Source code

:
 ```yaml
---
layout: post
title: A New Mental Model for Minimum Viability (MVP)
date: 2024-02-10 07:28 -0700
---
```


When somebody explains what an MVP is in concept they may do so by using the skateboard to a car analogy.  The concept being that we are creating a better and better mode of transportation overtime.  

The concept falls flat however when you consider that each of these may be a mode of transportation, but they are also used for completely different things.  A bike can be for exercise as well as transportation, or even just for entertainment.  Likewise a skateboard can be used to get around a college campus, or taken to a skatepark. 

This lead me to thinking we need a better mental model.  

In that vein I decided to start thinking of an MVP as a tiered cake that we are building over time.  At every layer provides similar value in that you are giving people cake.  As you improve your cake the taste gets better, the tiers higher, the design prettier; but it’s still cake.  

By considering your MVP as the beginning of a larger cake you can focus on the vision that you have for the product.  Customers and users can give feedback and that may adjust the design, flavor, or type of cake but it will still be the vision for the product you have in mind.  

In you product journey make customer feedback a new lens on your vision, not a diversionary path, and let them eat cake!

· · · · · · ·

▶ [GOAL OF THE EXERCISE] Only the lines from the start of the listing through the line with "When somebody explains" should be repeated, each exactly as it stands.

▶ [YOUR SOLUTION]
Source code

:
 ```yaml
---
layout: post
title: A New Mental Model for Minimum Viability (MVP)
date: 2024-02-10 07:28 -0700
---
```


When somebody explains what an MVP is in concept they may do so by using the skateboard to a car analogy.  The concept being that we are creating a better and better mode of transportation overtime.  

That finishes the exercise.